A common interpretation of flare intensities as measured in a pair of images taken in slightly different energy bands provides information on the average temperature distribution of emitting plasma when the images are taken at the same time and the same plasma regions contribute to both bands. It is known that when image ratios are interpreted for regions of strong intensity gradients, derived values of temperatures are very sensitive to the exact co-alignment of the images in a pair. In order to better understand the dependence of the derived temperature distribution on possible small misalignments of Bell9 and A112 images due to fixed accuracy of spacecraft attitude information, Sylwester (1995) investigated to what extent derived T-maps depend on the possible inaccuracy of co-alignment. Siarkowski et al. (1996) have shown that the alignment procedures used in the standard SXT image co-alignment and processing routines may be inadequate when the temperature maps are in question. In order to improve the determination of the temperature pattern in the investigated structures, three numerical methods of Additional Pointing Corrections (APC) settlement have been proposed and investigated.

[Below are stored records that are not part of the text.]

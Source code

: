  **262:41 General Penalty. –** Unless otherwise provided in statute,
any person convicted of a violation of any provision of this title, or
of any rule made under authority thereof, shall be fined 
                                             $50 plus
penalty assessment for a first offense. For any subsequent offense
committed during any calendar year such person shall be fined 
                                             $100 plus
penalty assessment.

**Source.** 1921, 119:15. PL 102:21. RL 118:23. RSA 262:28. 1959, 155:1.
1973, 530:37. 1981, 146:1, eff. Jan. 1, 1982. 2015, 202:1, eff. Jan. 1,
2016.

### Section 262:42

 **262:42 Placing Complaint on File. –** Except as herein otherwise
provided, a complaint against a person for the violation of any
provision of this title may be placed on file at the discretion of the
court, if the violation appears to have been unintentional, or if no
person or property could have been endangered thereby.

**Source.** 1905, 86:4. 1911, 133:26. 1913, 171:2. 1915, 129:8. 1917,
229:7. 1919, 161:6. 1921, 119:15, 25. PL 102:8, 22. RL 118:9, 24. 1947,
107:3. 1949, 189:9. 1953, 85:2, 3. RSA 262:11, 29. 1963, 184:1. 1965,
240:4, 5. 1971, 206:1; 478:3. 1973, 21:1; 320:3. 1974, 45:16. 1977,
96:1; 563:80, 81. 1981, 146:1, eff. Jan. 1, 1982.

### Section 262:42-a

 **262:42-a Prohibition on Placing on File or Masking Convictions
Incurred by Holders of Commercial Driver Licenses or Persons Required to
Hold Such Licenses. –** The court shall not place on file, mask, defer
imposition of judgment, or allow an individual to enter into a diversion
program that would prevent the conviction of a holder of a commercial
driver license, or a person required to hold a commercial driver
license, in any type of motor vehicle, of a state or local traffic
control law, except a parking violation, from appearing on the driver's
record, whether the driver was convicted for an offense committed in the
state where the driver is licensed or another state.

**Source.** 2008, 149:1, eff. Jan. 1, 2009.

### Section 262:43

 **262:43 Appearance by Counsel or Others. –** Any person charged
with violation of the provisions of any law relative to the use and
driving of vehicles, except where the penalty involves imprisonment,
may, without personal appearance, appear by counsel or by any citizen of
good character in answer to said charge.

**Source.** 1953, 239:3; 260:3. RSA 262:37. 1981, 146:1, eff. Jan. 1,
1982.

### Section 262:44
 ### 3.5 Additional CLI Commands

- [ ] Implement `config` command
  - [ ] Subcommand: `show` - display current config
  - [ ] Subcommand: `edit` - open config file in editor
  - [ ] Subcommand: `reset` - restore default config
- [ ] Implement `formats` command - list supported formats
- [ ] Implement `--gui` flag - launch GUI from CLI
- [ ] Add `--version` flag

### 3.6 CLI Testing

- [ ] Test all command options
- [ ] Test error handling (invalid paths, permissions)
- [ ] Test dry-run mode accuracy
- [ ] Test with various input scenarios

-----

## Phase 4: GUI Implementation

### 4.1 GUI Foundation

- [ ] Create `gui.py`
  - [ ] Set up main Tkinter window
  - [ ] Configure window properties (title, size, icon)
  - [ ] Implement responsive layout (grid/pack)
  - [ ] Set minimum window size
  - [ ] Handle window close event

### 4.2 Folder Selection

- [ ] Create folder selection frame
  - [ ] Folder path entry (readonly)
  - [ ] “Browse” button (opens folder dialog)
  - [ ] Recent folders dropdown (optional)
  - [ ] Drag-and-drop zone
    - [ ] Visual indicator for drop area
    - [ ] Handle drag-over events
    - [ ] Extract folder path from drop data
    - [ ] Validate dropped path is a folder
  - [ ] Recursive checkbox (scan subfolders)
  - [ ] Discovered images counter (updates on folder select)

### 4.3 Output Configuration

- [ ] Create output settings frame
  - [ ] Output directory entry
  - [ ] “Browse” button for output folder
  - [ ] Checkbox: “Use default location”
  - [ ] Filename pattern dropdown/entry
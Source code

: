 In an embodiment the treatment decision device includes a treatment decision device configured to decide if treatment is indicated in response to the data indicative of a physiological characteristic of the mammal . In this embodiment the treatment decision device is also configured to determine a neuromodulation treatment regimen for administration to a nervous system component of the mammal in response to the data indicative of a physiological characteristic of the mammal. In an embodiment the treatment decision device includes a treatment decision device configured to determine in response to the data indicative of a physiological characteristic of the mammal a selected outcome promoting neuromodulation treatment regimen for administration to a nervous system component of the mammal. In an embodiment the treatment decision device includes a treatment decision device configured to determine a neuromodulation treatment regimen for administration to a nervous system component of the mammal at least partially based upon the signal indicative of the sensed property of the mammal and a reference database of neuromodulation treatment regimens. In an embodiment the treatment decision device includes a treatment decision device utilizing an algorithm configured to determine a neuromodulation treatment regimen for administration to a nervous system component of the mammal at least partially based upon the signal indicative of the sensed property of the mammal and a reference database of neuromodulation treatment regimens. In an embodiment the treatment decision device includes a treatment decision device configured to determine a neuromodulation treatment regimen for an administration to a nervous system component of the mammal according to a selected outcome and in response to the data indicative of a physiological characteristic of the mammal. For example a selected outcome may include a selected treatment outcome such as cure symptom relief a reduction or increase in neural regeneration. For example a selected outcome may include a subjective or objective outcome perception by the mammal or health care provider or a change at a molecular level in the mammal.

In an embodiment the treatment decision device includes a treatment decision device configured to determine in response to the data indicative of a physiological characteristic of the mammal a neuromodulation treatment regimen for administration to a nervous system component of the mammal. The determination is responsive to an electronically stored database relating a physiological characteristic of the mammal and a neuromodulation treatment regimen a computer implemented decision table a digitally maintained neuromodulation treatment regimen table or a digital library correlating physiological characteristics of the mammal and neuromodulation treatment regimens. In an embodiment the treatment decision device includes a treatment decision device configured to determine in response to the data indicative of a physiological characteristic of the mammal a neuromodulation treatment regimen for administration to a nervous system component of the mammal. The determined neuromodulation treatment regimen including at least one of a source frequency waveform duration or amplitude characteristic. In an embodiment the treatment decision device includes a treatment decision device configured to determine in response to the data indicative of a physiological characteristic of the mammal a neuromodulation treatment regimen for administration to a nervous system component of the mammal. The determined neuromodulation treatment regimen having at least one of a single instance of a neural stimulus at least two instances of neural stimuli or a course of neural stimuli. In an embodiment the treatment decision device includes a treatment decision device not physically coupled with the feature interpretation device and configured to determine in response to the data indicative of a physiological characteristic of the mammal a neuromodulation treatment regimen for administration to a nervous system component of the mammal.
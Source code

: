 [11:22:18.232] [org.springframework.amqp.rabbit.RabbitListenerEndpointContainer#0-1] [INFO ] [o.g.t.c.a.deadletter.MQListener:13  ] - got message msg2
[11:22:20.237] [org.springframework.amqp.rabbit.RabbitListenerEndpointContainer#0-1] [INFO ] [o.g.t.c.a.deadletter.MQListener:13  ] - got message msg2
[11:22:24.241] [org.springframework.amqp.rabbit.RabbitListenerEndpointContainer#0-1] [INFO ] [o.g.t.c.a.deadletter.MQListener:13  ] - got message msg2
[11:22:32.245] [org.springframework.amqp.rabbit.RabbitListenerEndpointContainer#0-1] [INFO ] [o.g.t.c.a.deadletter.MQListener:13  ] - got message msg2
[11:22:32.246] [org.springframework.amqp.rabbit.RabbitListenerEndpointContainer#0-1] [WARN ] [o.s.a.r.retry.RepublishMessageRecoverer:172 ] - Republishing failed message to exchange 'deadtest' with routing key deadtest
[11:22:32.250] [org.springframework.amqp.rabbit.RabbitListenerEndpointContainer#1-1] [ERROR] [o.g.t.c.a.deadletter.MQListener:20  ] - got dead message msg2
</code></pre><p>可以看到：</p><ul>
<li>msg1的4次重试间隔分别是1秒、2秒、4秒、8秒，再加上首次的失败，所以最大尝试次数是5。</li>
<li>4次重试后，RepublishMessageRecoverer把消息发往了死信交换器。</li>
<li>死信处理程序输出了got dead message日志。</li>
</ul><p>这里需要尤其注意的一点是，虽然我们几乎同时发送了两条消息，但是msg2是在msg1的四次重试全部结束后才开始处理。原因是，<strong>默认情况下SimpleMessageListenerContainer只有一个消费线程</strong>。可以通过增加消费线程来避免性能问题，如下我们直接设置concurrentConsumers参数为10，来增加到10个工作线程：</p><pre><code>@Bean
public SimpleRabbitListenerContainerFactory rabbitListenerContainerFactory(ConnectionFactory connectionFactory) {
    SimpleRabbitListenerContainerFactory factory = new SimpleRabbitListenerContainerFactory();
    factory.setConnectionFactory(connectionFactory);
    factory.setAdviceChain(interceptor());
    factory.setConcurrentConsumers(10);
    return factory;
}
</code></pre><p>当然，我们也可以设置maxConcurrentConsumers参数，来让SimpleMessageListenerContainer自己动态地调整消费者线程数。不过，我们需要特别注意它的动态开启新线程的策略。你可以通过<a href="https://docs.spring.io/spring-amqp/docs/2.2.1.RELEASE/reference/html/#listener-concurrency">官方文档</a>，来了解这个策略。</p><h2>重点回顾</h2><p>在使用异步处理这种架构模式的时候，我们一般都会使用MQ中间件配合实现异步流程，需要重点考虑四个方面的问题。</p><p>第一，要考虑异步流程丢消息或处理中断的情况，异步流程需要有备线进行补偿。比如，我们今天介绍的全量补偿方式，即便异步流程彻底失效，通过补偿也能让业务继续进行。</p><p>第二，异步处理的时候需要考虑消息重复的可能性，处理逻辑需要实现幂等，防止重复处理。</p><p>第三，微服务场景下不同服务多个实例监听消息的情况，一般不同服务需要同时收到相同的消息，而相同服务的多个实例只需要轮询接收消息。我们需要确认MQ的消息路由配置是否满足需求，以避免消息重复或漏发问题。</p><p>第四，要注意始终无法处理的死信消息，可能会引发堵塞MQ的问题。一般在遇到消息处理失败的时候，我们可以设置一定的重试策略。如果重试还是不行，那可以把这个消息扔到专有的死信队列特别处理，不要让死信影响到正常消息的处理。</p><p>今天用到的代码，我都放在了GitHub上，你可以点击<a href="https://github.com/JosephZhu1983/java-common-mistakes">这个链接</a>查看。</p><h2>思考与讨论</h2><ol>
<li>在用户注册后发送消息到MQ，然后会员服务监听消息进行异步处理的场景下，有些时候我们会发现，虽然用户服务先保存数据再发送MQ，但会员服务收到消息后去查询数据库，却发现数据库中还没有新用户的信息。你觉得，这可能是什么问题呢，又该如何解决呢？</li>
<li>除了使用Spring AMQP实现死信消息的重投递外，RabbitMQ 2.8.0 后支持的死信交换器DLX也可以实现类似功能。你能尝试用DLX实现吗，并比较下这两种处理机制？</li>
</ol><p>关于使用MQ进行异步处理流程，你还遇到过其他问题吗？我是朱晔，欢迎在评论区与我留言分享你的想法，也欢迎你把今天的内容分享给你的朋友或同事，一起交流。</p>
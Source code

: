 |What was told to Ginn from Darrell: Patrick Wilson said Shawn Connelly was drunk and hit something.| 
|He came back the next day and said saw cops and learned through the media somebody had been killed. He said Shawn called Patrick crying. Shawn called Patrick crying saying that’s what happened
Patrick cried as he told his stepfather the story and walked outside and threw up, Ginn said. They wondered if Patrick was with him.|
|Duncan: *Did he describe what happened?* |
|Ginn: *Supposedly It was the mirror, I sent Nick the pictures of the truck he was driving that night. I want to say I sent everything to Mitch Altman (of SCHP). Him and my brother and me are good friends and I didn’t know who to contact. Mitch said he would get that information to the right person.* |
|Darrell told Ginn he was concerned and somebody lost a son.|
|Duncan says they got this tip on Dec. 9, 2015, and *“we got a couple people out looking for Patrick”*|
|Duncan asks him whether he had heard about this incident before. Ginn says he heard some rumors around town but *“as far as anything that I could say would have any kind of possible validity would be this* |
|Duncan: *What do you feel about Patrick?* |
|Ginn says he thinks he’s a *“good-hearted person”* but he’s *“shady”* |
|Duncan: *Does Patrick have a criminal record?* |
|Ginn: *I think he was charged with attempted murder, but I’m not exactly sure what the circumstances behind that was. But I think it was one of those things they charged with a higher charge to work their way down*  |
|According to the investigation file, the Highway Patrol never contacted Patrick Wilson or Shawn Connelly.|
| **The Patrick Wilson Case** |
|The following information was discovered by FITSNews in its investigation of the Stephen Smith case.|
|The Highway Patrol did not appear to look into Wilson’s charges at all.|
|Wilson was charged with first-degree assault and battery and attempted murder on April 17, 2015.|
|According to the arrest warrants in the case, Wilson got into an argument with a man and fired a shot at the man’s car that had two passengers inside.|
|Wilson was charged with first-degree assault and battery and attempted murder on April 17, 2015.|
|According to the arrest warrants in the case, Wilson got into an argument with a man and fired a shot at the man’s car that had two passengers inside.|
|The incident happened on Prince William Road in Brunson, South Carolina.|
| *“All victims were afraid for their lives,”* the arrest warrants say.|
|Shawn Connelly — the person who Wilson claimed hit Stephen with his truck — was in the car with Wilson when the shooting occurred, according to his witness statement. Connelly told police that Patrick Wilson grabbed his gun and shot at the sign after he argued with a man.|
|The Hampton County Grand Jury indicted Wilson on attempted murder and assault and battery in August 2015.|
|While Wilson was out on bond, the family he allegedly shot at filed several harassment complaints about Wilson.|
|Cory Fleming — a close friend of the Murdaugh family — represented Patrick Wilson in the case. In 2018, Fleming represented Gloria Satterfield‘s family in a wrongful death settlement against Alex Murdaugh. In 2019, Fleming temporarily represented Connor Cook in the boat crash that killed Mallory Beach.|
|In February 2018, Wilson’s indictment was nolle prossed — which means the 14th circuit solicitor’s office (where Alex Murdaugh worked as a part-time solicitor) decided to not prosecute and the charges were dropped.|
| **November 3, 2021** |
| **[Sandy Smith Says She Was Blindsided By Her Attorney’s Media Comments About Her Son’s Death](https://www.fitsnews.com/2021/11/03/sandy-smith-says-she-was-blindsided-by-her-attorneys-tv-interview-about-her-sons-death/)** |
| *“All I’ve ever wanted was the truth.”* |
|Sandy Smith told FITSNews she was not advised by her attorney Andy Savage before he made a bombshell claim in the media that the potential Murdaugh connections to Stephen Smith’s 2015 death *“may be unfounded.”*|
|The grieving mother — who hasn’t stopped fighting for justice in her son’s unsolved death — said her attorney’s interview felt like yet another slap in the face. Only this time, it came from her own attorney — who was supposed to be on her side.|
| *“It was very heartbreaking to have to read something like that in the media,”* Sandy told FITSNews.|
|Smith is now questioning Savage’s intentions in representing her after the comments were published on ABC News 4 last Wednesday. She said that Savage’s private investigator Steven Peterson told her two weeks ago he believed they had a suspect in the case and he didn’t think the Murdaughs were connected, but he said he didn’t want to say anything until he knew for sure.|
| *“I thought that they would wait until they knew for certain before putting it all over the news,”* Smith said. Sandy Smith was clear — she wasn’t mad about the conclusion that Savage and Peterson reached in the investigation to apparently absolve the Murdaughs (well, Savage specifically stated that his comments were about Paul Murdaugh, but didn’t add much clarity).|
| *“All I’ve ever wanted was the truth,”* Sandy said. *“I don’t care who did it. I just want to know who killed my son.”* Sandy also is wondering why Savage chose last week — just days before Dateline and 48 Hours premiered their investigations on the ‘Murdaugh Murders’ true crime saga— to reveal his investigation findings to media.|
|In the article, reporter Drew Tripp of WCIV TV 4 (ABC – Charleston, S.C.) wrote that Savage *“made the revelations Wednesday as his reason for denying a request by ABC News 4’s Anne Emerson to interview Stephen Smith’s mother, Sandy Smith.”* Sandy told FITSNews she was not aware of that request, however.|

The uncertainty of temperature determination is much larger when deconvolved SXT images are to be used as the angular resolution is increased five-fold. In the paper by Sylwester & Sylwester (2001a) a method of co-alignment of deconvolved images has been proposed for flares partially occulted by the solar disc. For these flares the limb of the solar atmosphere occults the X-ray source at the very same location for images taken using individual filters. The description of modelling of X-ray occultation process can be found in Sylwester & Sylwester (2002). Taking these results into account it is possible to co-align the images to better than 0.1 arcsec accuracy which allows for temperature determinations on subpixel scales. We will refer to this method of co-alignment as the Limb Position Adjustment (LPA), as it is based on the limb as a reference. We have checked that the agreement between A112 and Bell9 images improves by using the LPA method so we have decided to adopt it routinely wherever possible.